Assignment – What lines in the following entries hold the word "version"? Copy each one.

Data –
*** Block opens ***

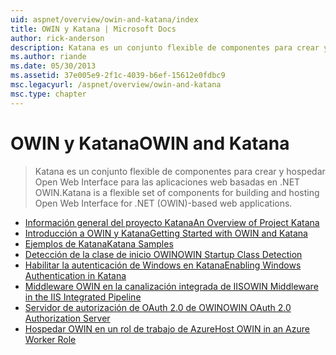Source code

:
 ```yaml
---
uid: aspnet/overview/owin-and-katana/index
title: OWIN y Katana | Microsoft Docs
author: rick-anderson
description: Katana es un conjunto flexible de componentes para crear y hospedar Open Web Interface para las aplicaciones web basadas en .NET OWIN.
ms.author: riande
ms.date: 05/30/2013
ms.assetid: 37e005e9-2f1c-4039-b6ef-15612e0fdbc9
msc.legacyurl: /aspnet/overview/owin-and-katana
msc.type: chapter
---
```

<a name="owin-and-katana"></a><span data-ttu-id="ac8a1-103">OWIN y Katana</span><span class="sxs-lookup"><span data-stu-id="ac8a1-103">OWIN and Katana</span></span>
====================
> <span data-ttu-id="ac8a1-104">Katana es un conjunto flexible de componentes para crear y hospedar Open Web Interface para las aplicaciones web basadas en .NET OWIN.</span><span class="sxs-lookup"><span data-stu-id="ac8a1-104">Katana is a flexible set of components for building and hosting Open Web Interface for .NET (OWIN)-based web applications.</span></span>


- [<span data-ttu-id="ac8a1-105">Información general del proyecto Katana</span><span class="sxs-lookup"><span data-stu-id="ac8a1-105">An Overview of Project Katana</span></span>](an-overview-of-project-katana.md)
- [<span data-ttu-id="ac8a1-106">Introducción a OWIN y Katana</span><span class="sxs-lookup"><span data-stu-id="ac8a1-106">Getting Started with OWIN and Katana</span></span>](getting-started-with-owin-and-katana.md)
- [<span data-ttu-id="ac8a1-107">Ejemplos de Katana</span><span class="sxs-lookup"><span data-stu-id="ac8a1-107">Katana Samples</span></span>](katana-samples.md)
- [<span data-ttu-id="ac8a1-108">Detección de la clase de inicio OWIN</span><span class="sxs-lookup"><span data-stu-id="ac8a1-108">OWIN Startup Class Detection</span></span>](owin-startup-class-detection.md)
- [<span data-ttu-id="ac8a1-109">Habilitar la autenticación de Windows en Katana</span><span class="sxs-lookup"><span data-stu-id="ac8a1-109">Enabling Windows Authentication in Katana</span></span>](enabling-windows-authentication-in-katana.md)
- [<span data-ttu-id="ac8a1-110">Middleware OWIN en la canalización integrada de IIS</span><span class="sxs-lookup"><span data-stu-id="ac8a1-110">OWIN Middleware in the IIS Integrated Pipeline</span></span>](owin-middleware-in-the-iis-integrated-pipeline.md)
- [<span data-ttu-id="ac8a1-111">Servidor de autorización de OAuth 2.0 de OWIN</span><span class="sxs-lookup"><span data-stu-id="ac8a1-111">OWIN OAuth 2.0 Authorization Server</span></span>](owin-oauth-20-authorization-server.md)
- [<span data-ttu-id="ac8a1-112">Hospedar OWIN en un rol de trabajo de Azure</span><span class="sxs-lookup"><span data-stu-id="ac8a1-112">Host OWIN in an Azure Worker Role</span></span>](host-owin-in-an-azure-worker-role.md)
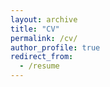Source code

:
 ```yaml
---
layout: archive
title: "CV"
permalink: /cv/
author_profile: true
redirect_from:
  - /resume
---
```


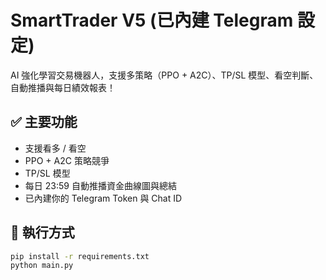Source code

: # SmartTrader V5 (已內建 Telegram 設定)

AI 強化學習交易機器人，支援多策略（PPO + A2C）、TP/SL 模型、看空判斷、自動推播與每日績效報表！

## ✅ 主要功能
- 支援看多 / 看空
- PPO + A2C 策略競爭
- TP/SL 模型
- 每日 23:59 自動推播資金曲線圖與總結
- 已內建你的 Telegram Token 與 Chat ID

## 🚀 執行方式
```bash
pip install -r requirements.txt
python main.py
```
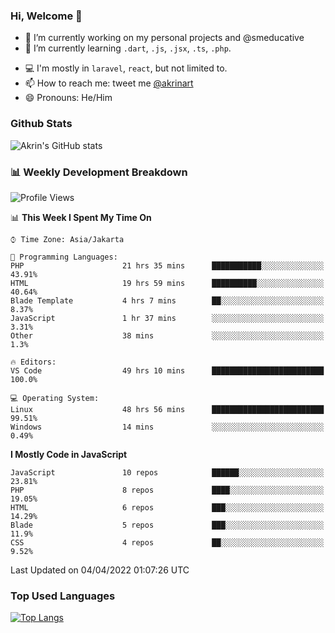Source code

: ### Hi, Welcome 👋

<!--
**akrindev/akrindev** is a ✨ _special_ ✨ repository because its `README.md` (this file) appears on your GitHub profile.

Here are some ideas to get you started:
-->


- 🔭 I’m currently working on my personal projects and @smeducative
- 🌱 I’m currently learning `.dart`, `.js`, `.jsx`, `.ts`, `.php`.
<!-- - 👯 I’m looking to collaborate on -->
<!-- - 🤔 I’m looking for help with ... -->
- 💻 I'm mostly in `laravel`, `react`, but not limited to.
- 📫 How to reach me: tweet me [@akrinart](https://twitter.com/Akrinart)
- 😄 Pronouns: He/Him


### Github Stats
![Akrin's GitHub stats](https://github-readme-stats.vercel.app/api?username=akrindev&show_icons=true&theme=react&count_private=true)

### 📊 Weekly Development Breakdown

<!--START_SECTION:waka-->
![Profile Views](http://img.shields.io/badge/Profile%20Views-0-blue)

📊 **This Week I Spent My Time On** 

```text
⌚︎ Time Zone: Asia/Jakarta

💬 Programming Languages: 
PHP                      21 hrs 35 mins      ███████████░░░░░░░░░░░░░░   43.91% 
HTML                     19 hrs 59 mins      ██████████░░░░░░░░░░░░░░░   40.64% 
Blade Template           4 hrs 7 mins        ██░░░░░░░░░░░░░░░░░░░░░░░   8.37% 
JavaScript               1 hr 37 mins        ░░░░░░░░░░░░░░░░░░░░░░░░░   3.31% 
Other                    38 mins             ░░░░░░░░░░░░░░░░░░░░░░░░░   1.3%

🔥 Editors: 
VS Code                  49 hrs 10 mins      █████████████████████████   100.0%

💻 Operating System: 
Linux                    48 hrs 56 mins      █████████████████████████   99.51% 
Windows                  14 mins             ░░░░░░░░░░░░░░░░░░░░░░░░░   0.49%

```

**I Mostly Code in JavaScript** 

```text
JavaScript               10 repos            ██████░░░░░░░░░░░░░░░░░░░   23.81% 
PHP                      8 repos             ████░░░░░░░░░░░░░░░░░░░░░   19.05% 
HTML                     6 repos             ███░░░░░░░░░░░░░░░░░░░░░░   14.29% 
Blade                    5 repos             ███░░░░░░░░░░░░░░░░░░░░░░   11.9% 
CSS                      4 repos             ██░░░░░░░░░░░░░░░░░░░░░░░   9.52%

```



 Last Updated on 04/04/2022 01:07:26 UTC
<!--END_SECTION:waka-->

### Top Used Languages
[![Top Langs](https://github-readme-stats.vercel.app/api/top-langs/?username=akrindev&hide=blade,html&langs_count=4)](https://github.com/akrindev)
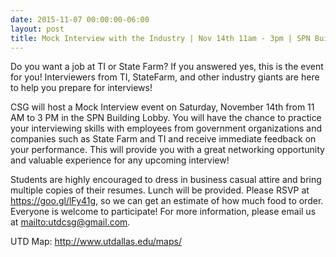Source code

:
 ```yaml
---
date: 2015-11-07 00:00:00-06:00
layout: post
title: Mock Interview with the Industry | Nov 14th 11am - 3pm | SPN Building
---
```


Do you want a job at TI or State Farm? If you answered yes, this is the event for you! Interviewers from TI, StateFarm, and other industry giants are here to help you prepare for interviews!

CSG will host a Mock Interview event on Saturday, November 14th from 11 AM to 3 PM in the SPN Building Lobby. You will have the chance to practice your interviewing skills with employees from government organizations and companies such as State Farm and TI and receive immediate feedback on your performance. This will provide you with a great networking opportunity and valuable experience for any upcoming interview!

Students are highly encouraged to dress in business casual attire and bring multiple copies of their resumes. Lunch will be provided. Please RSVP at <https://goo.gl/lFy41g>, so we can get an estimate of how much food to order. Everyone is welcome to participate! For more information, please email us at <mailto:utdcsg@gmail.com>.

UTD Map: <http://www.utdallas.edu/maps/>
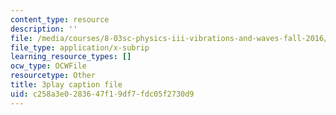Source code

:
 ```yaml
---
content_type: resource
description: ''
file: /media/courses/8-03sc-physics-iii-vibrations-and-waves-fall-2016/c258a3e0283647f19df7fdc05f2730d9_Ahv7Akj2xs4.srt
file_type: application/x-subrip
learning_resource_types: []
ocw_type: OCWFile
resourcetype: Other
title: 3play caption file
uid: c258a3e0-2836-47f1-9df7-fdc05f2730d9
---
```

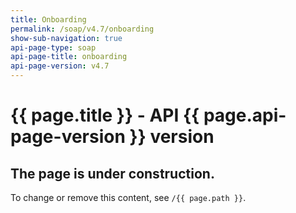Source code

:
 ```yaml
---
title: Onboarding
permalink: /soap/v4.7/onboarding
show-sub-navigation: true
api-page-type: soap
api-page-title: onboarding
api-page-version: v4.7
---
```


# {{ page.title }} - API {{ page.api-page-version }} version

## The page is under construction.
To change or remove this content, see `/{{ page.path }}`.
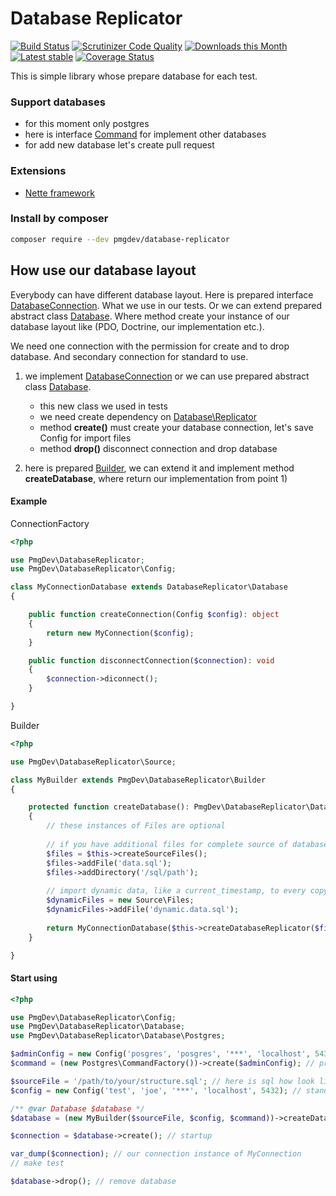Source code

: # Database Replicator

[![Build Status](https://travis-ci.org/pmgdev/database-replicator.svg?branch=master)](https://travis-ci.org/pmgdev/database-replicator)
[![Scrutinizer Code Quality](https://scrutinizer-ci.com/g/pmgdev/database-replicator/badges/quality-score.png?b=master)](https://scrutinizer-ci.com/g/pmgdev/database-replicator/?branch=master)
[![Downloads this Month](https://img.shields.io/packagist/dm/pmgdev/database-replicator.svg)](https://packagist.org/packages/pmgdev/database-replicator)
[![Latest stable](https://img.shields.io/packagist/v/pmgdev/database-replicator.svg)](https://packagist.org/packages/pmgdev/database-replicator)
[![Coverage Status](https://coveralls.io/repos/github/pmgdev/database-replicator/badge.svg?branch=master)](https://coveralls.io/github/pmgdev/database-replicator?branch=master)

This is simple library whose prepare database for each test.

### Support databases

- for this moment only postgres
- here is interface [Command](src/Command.php) for implement other databases
- for add new database let's create pull request

### Extensions
- [Nette framework](https://github.com/pmgdev/database-replicator-nette)

### Install by composer

```bash
composer require --dev pmgdev/database-replicator
```

## How use our database layout

Everybody can have different database layout. Here is prepared interface [DatabaseConnection](src/DatabaseConnection.php). What we use in our tests. Or we can extend prepared abstract class [Database](src/Database.php). Where method create your instance of our database layout like (PDO, Doctrine, our implementation etc.).

We need one connection with the permission for create and to drop database. And secondary connection for standard to use.

1) we implement [DatabaseConnection](src/DatabaseConnection.php) or we can use prepared abstract class [Database](src/Database.php).
    - this new class we used in tests
    - we need create dependency on [Database\Replicator](src/Database/Replicator.php)
    - method **create()** must create your database connection, let's save Config for import files
    - method **drop()** disconnect connection and drop database

2) here is prepared [Builder](src/Builder.php), we can extend it and implement method **createDatabase**, where return our implementation from point 1)

#### Example

ConnectionFactory
```php
<?php

use PmgDev\DatabaseReplicator;
use PmgDev\DatabaseReplicator\Config;

class MyConnectionDatabase extends DatabaseReplicator\Database
{

	public function createConnection(Config $config): object
	{
		return new MyConnection($config);
	}

	public function disconnectConnection($connection): void
	{
		$connection->diconnect();
	}

}
```

Builder
```php
<?php

use PmgDev\DatabaseReplicator\Source;

class MyBuilder extends PmgDev\DatabaseReplicator\Builder 
{

	protected function createDatabase(): PmgDev\DatabaseReplicator\DatabaseConnection 
	{
		// these instances of Files are optional
		
		// if you have additional files for complete source of database
		$files = $this->createSourceFiles();
		$files->addFile('data.sql');
		$files->addDirectory('/sql/path');
		
		// import dynamic data, like a current_timestamp, to every copy of original database
		$dynamicFiles = new Source\Files;
		$dynamicFiles->addFile('dynamic.data.sql');
		
		return MyConnectionDatabase($this->createDatabaseReplicator($files, $dynamicFiles));
	}

}
```

#### Start using
```php
<?php

use PmgDev\DatabaseReplicator\Config;
use PmgDev\DatabaseReplicator\Database;
use PmgDev\DatabaseReplicator\Database\Postgres;

$adminConfig = new Config('posgres', 'posgres', '***', 'localhost', 5432); // permission for create and drop databases
$command = (new Postgres\CommandFactory())->create($adminConfig); // prepared Command for postgres, this we can replace by other Command

$sourceFile = '/path/to/your/structure.sql'; // here is sql how look like database
$config = new Config('test', 'joe', '***', 'localhost', 5432); // standard config

/** @var Database $database */
$database = (new MyBuilder($sourceFile, $config, $command))->createDatabase();

$connection = $database->create(); // startup

var_dump($connection); // our connection instance of MyConnection
// make test

$database->drop(); // remove database
```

*** Block closes ***

Result of the exercise –
api-page-version: v4.7
# {{ page.title }} - API {{ page.api-page-version }} version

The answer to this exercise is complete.